Many-to-many relationships and their most frequent example in our data domain – so-called “check basket” problem. In essence, the question you ask your DBMS is like:
- “how many sales checks I have, where beer was sold together with fish?”
- or “how many checks I have, where there are a beer and steak sold and there is no fish?”
- or “how many surveys I have, where customer gave answer X together with Answer Y but without Answer Z?”.
In RDBMS world, answering such questions means expensive joins because pre-aggregating data for not known in advance questions is not feasible. In OLAP world, there are some solutions for many-to-many relationships, but they are slow and complex, and this is the problem, because, of course, the Marketing Department would want their reports to show summaries by region, by year and aggregated for thousands of stores. And within a second or two.

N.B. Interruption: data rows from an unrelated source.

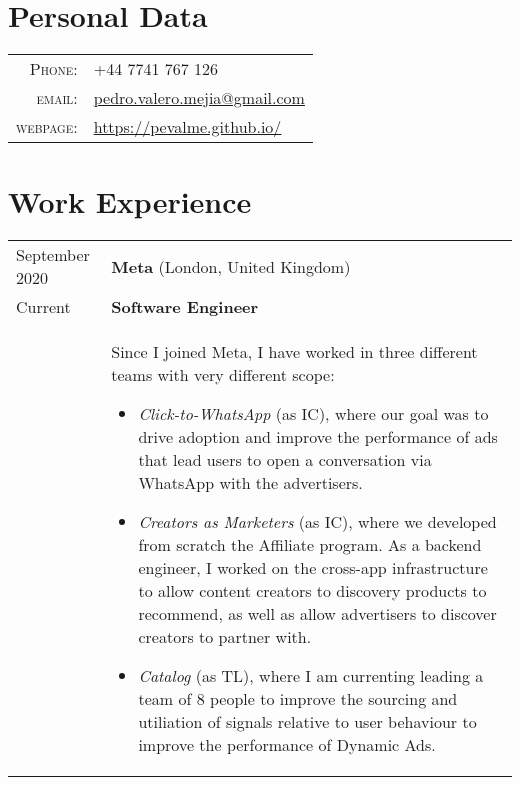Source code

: \documentclass[a4paper,10pt]{article} %
\begin{document}
\pagestyle{empty} %




\par{\bigskip\par} %

\section{Personal Data}

\begin{tabular}{rl}
\textsc{Phone:} & +44 7741 767 126\\
\textsc{email:} & \href{mailto:pedro.valero.mejia@gmail.com}{pedro.valero.mejia@gmail.com} \\
\textsc{webpage:} & \href{https://pevalme.github.io/}{https://pevalme.github.io/}\\
\end{tabular}

\section{Work Experience}

\begin{tabular}{p{2.5cm}p{13.2cm}}
{\small September 2020} & \textbf{Meta} (London, United Kingdom) \\
{\small Current} & \textcolor{azureblue}{\textbf{Software Engineer}} \hfill  \\
& Since I joined Meta, I have worked in three different teams with very different scope:
\begin{itemize}
\item \emph{Click-to-WhatsApp} (as IC), where our goal was to drive adoption and improve the performance of ads that lead users to open a conversation via WhatsApp with the advertisers.
\item \emph{Creators as Marketers} (as IC), where we developed from scratch the Affiliate program. As a backend engineer, I worked on the cross-app infrastructure to allow content creators to
discovery products to recommend, as well as allow advertisers to discover creators to partner with.
\item \emph{Catalog} (as TL), where I am currenting leading a team of 8 people to improve the sourcing and utiliation of signals relative to user behaviour to improve the performance of Dynamic Ads.\vspace*{-\baselineskip}
\end{itemize}
\end{tabular}
\end{document}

With ClickHouse Nested arrays, it is possible to put any number (there are some limits, but they are large enough) of child rows into one master row, so there is no need for those expensive joins I mentioned above. Surely, there are other SQL-like DBMS engines which support nested arrays, but none of them scales like ClickHouse, none of them is fast and free like ClickHouse. Functions like
arrayCount, arraySum, hasAll, hasAny allow us to easily answer any “check basket” type of question with exemplary speed.
2. External data for query processing.
The ability to send multiple temporary tables together with Select statement in one roundtrip is a very convenient feature. We found that sometimes it is easier to send a few temp tables (to filter and group the results) together with query, instead of spending much development time on maintaining master tables or dictionaries for ClickHouse. Amazingly, the query like
select count() from MyTable where StoreID in storelist and ItemID in itemlist
sent together with two tables, 100K rows for storelist and 1M rows for itemlist, finished in similar few milliseconds as a regular query sent without temp tables, so the overhead of sending temp tables together with a select query seems to be very small.
Amazing, right? ?
3.ClickHouse in the cloud.
It was relatively easy to write deployment script which creates ClickHouse cluster of any size completely ready to use. Our script has parameters like: number of Clickhouse nodes, number of Zookeeper nodes, size of each node, size of disk for each node, etc. The script creates all the cloud environment like IP addresses, load balancers, nets, subnets, nodes, it installs ClickHouse and Zookeeper on those nodes, creates ClickHouse config files with cluster configuration inside, creates Zookeeper config files, configures SSL certificates, etc.
In a single click, we can create ready to use ClickHouse cluster of any size in the cloud, ClickHouse is very easy to configure and administrate.
As a final note, I would like to express our big gratitude to guys who created and continue to create ClickHouse. It is amazing software, with so many unique features, easy to use, fast and scalable like nothing else.